ABOUT THIS EXERCISE:
Exact transcription begins at the first line of the material below and ends with the line holding "accessible to the calling user"; pictures are skipped.

RECORDS PROVIDED:
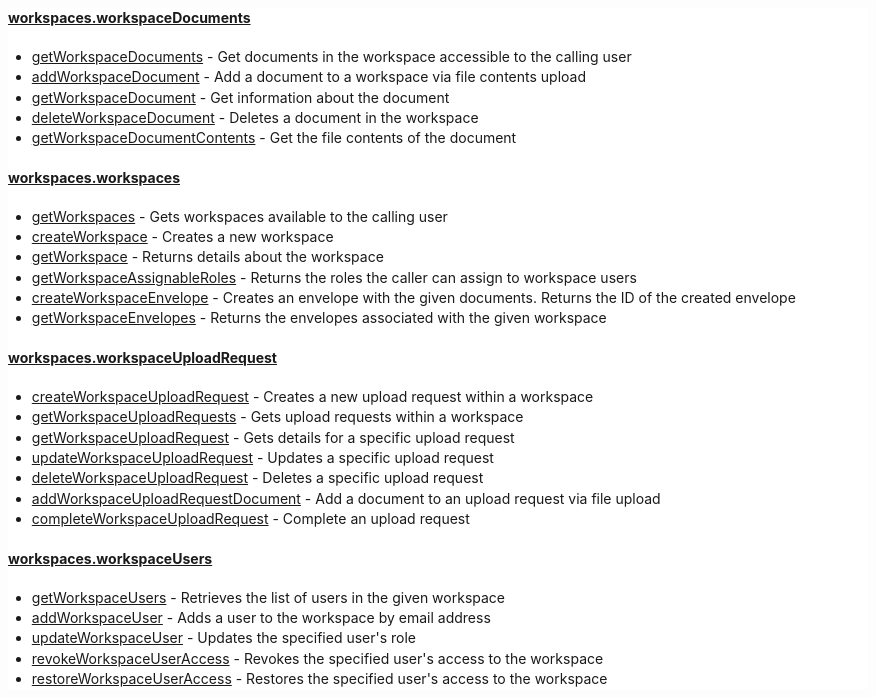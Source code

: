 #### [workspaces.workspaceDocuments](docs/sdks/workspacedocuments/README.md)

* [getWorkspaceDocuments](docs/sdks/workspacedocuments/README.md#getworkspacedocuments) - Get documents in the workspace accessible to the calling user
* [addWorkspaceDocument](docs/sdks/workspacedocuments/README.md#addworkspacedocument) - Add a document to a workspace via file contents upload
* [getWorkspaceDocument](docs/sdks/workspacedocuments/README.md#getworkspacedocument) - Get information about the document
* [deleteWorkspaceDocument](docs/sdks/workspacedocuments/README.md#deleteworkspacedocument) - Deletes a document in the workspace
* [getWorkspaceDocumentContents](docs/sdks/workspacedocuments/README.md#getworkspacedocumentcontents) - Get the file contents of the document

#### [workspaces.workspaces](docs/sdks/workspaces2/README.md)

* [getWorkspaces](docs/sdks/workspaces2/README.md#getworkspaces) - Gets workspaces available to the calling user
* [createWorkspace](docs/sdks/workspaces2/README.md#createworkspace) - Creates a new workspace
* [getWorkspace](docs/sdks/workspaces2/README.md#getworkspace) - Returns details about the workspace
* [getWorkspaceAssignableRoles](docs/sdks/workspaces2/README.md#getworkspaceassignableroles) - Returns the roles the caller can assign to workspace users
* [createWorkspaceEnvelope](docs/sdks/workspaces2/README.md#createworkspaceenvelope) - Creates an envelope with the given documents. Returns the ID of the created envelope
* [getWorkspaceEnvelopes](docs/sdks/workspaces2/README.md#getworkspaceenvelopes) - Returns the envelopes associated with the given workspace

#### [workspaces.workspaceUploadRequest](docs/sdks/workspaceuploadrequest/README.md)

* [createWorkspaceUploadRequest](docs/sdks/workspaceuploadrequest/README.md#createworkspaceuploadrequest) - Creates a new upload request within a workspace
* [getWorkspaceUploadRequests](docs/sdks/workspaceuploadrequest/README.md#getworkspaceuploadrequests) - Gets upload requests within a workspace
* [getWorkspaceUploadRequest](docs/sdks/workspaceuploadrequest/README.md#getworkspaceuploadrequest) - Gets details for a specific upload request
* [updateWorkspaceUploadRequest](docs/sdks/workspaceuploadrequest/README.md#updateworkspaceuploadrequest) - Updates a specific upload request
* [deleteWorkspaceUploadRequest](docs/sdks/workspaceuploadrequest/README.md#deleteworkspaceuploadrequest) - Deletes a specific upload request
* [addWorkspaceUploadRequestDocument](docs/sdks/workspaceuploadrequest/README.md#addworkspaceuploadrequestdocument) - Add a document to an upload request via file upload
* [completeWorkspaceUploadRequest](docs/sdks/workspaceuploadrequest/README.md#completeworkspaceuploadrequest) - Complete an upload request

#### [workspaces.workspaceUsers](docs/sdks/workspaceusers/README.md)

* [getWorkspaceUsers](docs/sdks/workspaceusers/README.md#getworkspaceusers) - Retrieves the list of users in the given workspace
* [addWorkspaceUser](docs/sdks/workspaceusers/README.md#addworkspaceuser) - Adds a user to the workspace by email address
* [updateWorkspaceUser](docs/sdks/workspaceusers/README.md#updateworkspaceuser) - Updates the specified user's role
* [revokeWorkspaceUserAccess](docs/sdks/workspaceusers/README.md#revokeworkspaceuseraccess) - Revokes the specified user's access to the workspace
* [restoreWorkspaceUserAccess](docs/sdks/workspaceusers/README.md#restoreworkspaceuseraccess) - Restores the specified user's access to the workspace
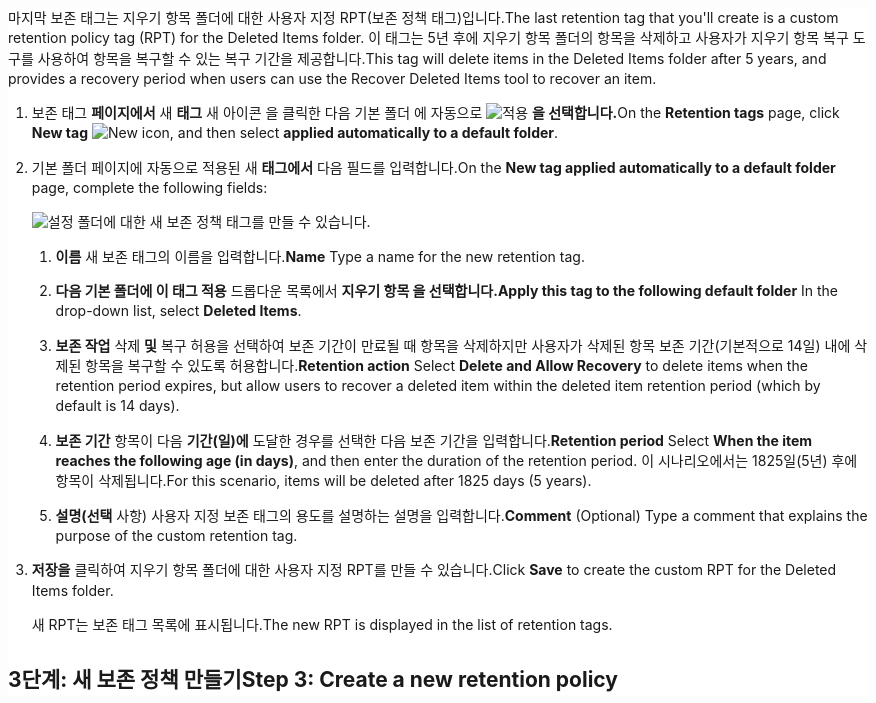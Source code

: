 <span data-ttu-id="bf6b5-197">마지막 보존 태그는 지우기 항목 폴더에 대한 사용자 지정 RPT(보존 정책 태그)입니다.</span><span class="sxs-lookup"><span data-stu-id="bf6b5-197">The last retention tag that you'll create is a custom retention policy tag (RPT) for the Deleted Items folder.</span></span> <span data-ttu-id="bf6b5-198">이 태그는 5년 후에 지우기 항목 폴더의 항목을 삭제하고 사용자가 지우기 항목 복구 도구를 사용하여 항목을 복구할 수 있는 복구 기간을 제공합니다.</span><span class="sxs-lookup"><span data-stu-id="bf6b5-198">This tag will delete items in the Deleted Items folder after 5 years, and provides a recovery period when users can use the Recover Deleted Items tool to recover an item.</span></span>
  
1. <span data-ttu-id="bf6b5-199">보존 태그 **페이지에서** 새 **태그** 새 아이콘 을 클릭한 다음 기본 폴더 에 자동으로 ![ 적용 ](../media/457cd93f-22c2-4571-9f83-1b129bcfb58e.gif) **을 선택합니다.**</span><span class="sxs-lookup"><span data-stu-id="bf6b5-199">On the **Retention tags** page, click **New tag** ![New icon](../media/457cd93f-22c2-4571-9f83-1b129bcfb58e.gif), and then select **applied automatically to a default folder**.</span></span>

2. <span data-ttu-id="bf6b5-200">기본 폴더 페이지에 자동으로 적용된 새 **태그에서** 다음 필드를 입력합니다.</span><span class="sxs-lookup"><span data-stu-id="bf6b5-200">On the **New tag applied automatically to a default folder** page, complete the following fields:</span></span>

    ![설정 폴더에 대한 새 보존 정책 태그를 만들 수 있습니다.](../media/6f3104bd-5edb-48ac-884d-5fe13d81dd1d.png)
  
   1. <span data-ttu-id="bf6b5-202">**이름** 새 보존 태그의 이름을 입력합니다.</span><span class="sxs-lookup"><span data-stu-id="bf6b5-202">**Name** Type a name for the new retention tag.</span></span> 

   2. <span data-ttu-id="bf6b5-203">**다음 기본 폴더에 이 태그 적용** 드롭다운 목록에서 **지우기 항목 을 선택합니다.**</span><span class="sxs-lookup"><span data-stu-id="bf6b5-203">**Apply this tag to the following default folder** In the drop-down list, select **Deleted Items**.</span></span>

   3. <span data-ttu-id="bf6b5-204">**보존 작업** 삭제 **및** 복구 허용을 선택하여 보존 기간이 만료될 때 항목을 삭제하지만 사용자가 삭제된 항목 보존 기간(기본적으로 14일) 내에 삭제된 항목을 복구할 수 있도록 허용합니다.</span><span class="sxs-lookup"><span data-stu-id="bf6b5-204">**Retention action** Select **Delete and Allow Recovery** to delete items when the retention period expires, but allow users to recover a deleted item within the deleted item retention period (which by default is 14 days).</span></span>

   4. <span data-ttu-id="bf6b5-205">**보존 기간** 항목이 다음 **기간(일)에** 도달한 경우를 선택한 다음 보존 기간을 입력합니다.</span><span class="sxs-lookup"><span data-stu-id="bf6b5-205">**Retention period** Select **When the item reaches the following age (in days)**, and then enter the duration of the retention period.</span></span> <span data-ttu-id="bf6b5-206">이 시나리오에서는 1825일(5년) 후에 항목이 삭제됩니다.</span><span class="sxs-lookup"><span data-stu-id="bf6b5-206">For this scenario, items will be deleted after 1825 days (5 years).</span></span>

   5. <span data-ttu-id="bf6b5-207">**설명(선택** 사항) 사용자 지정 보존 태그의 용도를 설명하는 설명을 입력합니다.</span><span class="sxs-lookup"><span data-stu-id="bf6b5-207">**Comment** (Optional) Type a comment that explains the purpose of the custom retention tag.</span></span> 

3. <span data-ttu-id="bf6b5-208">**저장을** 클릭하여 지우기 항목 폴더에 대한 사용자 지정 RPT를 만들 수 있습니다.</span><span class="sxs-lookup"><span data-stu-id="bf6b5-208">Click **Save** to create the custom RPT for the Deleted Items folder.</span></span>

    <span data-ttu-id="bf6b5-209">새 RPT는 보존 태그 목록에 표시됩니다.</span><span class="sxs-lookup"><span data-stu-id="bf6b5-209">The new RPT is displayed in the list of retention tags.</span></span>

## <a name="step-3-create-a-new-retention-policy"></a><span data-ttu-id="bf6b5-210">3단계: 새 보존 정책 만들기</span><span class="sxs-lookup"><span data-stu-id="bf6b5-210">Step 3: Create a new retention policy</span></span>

YOUR SOLUTION:
Source code

: #### [workspaces.workspaceDocuments](docs/sdks/workspacedocuments/README.md)

* [getWorkspaceDocuments](docs/sdks/workspacedocuments/README.md#getworkspacedocuments) - Get documents in the workspace accessible to the calling user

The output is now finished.